Required action: Show, from the records below, all lines that contain the word "storageClassName".

Recorded data:
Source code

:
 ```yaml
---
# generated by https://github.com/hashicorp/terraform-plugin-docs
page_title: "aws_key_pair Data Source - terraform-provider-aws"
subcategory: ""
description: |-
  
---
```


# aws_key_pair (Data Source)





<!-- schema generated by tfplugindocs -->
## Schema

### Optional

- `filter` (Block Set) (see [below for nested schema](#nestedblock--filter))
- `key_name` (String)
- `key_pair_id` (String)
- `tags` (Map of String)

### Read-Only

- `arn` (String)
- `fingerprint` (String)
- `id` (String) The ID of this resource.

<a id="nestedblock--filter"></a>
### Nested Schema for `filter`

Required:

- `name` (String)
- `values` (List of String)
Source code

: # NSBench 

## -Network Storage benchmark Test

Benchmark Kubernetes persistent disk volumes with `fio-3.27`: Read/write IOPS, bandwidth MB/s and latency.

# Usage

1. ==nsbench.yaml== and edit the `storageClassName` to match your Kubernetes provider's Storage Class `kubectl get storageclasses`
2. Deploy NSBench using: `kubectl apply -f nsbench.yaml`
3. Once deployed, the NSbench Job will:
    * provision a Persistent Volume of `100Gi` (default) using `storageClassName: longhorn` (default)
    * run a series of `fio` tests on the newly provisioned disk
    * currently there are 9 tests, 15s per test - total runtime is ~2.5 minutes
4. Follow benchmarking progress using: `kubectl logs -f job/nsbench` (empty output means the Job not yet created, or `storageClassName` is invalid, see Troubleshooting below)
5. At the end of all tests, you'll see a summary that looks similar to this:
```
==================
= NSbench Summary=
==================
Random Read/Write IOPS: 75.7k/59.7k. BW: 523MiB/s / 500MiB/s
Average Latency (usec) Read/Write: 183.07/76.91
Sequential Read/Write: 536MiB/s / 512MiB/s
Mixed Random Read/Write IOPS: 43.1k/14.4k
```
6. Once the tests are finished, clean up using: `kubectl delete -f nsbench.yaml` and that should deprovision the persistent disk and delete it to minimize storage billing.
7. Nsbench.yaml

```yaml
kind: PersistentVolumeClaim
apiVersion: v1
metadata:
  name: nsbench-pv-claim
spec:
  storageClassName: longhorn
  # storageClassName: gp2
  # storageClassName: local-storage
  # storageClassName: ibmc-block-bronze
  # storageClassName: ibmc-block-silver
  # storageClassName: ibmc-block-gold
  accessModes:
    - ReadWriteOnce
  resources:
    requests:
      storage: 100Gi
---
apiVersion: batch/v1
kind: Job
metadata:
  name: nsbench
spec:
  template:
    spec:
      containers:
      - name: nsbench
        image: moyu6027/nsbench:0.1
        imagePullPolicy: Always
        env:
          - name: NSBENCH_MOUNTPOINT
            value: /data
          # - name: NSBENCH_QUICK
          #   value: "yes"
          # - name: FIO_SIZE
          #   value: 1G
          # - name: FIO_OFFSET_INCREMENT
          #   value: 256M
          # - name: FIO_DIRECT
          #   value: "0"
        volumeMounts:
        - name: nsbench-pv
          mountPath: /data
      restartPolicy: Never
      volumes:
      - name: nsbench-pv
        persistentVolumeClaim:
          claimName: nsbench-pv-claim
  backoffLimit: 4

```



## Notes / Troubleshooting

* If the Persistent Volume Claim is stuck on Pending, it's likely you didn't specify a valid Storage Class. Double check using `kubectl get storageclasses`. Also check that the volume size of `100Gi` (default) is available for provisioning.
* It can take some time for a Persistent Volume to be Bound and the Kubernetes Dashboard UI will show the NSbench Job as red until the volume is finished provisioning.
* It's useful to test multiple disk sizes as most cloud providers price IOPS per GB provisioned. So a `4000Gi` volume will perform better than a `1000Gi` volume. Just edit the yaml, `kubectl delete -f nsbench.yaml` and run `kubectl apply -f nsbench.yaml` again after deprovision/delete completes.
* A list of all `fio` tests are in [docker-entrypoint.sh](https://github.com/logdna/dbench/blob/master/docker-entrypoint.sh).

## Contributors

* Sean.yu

--

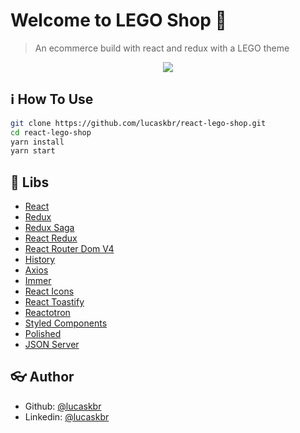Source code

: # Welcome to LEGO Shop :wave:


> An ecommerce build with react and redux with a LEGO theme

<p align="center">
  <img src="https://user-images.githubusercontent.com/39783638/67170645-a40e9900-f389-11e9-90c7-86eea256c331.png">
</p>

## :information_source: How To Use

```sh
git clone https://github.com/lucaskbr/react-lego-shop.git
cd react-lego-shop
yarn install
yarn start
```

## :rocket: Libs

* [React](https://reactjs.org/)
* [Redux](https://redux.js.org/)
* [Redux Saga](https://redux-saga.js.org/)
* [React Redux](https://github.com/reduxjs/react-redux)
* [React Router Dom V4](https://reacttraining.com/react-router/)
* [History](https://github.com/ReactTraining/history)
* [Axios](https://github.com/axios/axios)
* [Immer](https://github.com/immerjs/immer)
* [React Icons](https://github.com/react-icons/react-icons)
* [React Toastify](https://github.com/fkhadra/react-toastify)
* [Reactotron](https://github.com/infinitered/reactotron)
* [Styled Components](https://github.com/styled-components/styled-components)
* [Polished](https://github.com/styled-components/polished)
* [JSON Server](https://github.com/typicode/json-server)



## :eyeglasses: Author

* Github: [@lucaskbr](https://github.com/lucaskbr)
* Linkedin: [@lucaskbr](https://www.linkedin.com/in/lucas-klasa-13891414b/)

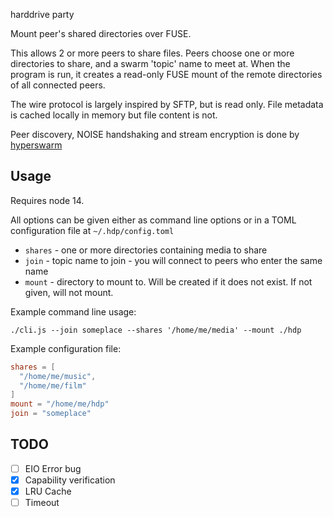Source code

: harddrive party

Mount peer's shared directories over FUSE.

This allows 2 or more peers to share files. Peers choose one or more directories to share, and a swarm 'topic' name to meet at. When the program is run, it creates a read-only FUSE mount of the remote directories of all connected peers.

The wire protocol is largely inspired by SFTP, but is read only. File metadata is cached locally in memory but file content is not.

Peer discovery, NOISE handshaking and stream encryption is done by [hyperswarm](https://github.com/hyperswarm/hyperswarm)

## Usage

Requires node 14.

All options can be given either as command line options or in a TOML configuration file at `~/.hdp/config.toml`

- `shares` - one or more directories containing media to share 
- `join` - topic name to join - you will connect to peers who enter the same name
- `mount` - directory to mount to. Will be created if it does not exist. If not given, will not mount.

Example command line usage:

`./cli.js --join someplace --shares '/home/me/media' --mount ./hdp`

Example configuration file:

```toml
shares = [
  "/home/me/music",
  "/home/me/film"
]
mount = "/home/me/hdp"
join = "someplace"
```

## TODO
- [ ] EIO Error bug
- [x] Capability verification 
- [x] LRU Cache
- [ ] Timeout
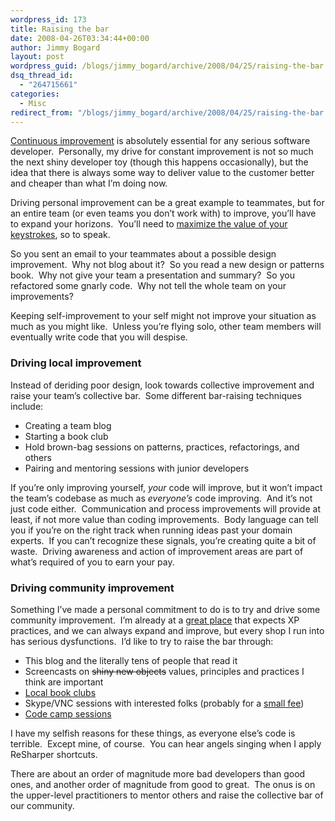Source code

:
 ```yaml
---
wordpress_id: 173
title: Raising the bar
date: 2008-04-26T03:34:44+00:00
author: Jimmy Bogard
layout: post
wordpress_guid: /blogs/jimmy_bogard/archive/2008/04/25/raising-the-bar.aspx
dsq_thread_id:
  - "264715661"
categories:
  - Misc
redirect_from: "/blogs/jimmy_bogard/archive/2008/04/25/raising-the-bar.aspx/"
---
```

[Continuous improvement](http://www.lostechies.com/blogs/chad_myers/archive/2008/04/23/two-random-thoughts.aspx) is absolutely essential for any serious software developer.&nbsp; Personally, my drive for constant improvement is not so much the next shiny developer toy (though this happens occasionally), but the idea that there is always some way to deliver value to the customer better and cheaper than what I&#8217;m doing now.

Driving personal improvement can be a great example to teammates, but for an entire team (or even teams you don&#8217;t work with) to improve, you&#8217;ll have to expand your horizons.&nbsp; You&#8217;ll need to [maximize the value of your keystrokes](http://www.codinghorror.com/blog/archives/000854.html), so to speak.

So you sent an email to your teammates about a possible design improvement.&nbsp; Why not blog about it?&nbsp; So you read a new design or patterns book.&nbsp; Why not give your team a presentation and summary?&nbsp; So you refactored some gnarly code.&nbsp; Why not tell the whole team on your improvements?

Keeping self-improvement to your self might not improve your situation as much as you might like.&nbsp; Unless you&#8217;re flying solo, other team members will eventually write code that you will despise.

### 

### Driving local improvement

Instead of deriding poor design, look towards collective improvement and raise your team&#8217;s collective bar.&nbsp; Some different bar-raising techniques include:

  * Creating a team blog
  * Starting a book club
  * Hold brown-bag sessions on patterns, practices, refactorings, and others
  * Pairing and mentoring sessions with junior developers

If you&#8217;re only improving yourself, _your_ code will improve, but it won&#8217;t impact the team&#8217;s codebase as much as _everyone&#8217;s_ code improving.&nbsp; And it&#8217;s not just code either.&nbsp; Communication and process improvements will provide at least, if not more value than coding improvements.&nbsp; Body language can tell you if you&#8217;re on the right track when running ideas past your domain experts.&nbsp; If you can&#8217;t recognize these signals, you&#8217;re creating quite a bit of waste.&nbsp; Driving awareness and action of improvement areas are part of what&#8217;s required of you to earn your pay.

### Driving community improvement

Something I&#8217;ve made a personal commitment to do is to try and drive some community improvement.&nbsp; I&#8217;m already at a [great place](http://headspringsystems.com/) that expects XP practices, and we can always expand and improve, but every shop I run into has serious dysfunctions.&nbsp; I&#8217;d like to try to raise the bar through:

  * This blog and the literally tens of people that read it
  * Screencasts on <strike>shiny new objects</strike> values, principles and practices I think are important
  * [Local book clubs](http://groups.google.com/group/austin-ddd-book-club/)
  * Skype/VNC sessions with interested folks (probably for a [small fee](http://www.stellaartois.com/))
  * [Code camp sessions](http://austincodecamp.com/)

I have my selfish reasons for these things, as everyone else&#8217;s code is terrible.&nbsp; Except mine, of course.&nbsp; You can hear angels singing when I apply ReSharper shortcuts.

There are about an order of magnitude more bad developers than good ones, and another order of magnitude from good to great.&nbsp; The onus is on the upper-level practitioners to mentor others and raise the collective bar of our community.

==

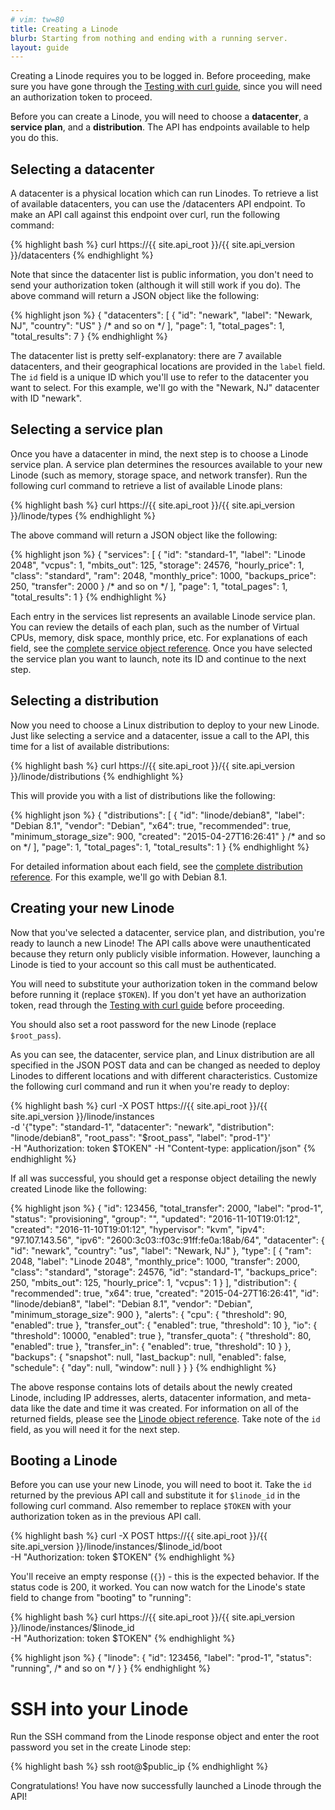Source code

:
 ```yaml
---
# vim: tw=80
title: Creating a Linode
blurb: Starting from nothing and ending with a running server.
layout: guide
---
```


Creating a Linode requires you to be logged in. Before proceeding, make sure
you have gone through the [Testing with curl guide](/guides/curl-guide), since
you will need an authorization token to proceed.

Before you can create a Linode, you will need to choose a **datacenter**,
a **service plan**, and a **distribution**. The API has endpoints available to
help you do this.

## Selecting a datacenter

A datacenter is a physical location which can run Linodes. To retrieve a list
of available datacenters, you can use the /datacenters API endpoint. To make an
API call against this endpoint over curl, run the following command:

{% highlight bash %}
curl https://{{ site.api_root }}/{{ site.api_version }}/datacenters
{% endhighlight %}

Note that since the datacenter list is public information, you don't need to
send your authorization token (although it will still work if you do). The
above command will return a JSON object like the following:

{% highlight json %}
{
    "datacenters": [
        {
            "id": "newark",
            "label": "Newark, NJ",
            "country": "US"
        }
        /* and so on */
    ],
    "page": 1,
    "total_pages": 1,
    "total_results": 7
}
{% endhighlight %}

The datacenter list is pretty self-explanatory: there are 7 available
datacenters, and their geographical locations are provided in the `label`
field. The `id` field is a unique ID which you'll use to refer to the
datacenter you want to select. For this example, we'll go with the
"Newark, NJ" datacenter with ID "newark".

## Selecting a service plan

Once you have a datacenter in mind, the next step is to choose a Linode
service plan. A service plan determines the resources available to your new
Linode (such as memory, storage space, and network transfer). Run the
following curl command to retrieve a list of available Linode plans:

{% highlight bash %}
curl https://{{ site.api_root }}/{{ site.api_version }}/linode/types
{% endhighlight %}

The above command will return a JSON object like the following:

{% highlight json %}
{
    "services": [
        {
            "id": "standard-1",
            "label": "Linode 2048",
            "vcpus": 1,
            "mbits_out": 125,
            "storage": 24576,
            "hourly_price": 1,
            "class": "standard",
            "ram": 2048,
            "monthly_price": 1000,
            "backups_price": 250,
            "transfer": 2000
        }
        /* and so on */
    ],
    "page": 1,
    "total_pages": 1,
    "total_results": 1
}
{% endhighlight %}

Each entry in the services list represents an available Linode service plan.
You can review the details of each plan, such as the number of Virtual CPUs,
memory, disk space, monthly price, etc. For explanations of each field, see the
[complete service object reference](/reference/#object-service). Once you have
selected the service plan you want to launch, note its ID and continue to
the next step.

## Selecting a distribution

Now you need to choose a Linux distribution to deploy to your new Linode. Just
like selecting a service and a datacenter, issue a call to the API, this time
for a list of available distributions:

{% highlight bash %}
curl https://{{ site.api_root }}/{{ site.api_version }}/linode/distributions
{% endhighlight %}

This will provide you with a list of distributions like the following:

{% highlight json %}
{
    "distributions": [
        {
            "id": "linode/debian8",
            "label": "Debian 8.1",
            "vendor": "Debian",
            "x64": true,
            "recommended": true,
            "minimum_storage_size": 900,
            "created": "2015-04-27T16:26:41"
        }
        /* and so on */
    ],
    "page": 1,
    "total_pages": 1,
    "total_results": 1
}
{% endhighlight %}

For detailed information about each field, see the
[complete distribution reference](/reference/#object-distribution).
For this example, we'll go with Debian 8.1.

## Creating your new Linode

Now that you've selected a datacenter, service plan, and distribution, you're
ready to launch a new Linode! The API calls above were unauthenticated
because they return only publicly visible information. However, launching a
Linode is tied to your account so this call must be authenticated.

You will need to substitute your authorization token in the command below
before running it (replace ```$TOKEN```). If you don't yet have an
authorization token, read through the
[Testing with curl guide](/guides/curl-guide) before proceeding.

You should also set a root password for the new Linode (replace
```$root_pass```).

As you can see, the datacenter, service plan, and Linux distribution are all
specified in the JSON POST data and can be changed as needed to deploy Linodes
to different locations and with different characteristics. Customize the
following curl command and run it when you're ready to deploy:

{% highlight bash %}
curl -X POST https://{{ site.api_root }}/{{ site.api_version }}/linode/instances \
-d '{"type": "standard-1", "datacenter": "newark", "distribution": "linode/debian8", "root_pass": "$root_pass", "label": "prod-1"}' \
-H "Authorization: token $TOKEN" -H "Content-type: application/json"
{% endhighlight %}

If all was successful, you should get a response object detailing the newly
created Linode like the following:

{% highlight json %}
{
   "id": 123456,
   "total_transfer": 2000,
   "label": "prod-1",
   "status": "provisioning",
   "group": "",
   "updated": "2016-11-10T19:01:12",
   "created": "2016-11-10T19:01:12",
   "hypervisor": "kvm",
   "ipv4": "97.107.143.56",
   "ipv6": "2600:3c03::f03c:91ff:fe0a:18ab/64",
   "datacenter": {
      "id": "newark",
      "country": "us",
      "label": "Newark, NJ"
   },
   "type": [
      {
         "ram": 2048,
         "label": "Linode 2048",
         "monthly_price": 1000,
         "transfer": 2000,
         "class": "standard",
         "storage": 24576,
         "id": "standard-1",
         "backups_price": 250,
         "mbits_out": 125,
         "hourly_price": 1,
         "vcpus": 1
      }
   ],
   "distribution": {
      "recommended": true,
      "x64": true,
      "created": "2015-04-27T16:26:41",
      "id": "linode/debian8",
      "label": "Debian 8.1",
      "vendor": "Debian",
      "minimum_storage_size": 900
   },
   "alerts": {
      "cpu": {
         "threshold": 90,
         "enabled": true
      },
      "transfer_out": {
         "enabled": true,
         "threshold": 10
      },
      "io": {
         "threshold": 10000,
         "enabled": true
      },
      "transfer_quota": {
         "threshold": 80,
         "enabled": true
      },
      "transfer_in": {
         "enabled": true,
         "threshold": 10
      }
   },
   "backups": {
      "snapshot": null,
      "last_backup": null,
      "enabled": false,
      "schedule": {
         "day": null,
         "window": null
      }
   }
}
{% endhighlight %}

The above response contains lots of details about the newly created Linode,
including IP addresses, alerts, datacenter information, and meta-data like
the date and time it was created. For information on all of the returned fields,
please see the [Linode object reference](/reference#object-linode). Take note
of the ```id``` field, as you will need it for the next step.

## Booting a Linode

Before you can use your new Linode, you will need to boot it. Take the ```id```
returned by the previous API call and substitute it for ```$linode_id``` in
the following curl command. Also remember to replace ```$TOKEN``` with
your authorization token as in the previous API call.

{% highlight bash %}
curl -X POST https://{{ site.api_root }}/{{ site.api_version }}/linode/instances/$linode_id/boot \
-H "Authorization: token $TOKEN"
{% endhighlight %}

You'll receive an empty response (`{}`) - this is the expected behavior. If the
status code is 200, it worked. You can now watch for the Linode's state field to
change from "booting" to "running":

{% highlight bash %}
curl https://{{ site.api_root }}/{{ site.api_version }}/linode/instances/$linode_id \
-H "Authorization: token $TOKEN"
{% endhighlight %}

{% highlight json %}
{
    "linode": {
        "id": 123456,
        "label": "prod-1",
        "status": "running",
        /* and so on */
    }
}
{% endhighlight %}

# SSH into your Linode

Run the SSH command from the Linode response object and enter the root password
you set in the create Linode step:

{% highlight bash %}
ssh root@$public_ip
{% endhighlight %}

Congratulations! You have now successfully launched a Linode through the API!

Task answer:
1. ==nsbench.yaml== and edit the `storageClassName` to match your Kubernetes provider's Storage Class `kubectl get storageclasses`
    * provision a Persistent Volume of `100Gi` (default) using `storageClassName: longhorn` (default)
4. Follow benchmarking progress using: `kubectl logs -f job/nsbench` (empty output means the Job not yet created, or `storageClassName` is invalid, see Troubleshooting below)
  storageClassName: longhorn
  # storageClassName: gp2
  # storageClassName: local-storage
  # storageClassName: ibmc-block-bronze
  # storageClassName: ibmc-block-silver
  # storageClassName: ibmc-block-gold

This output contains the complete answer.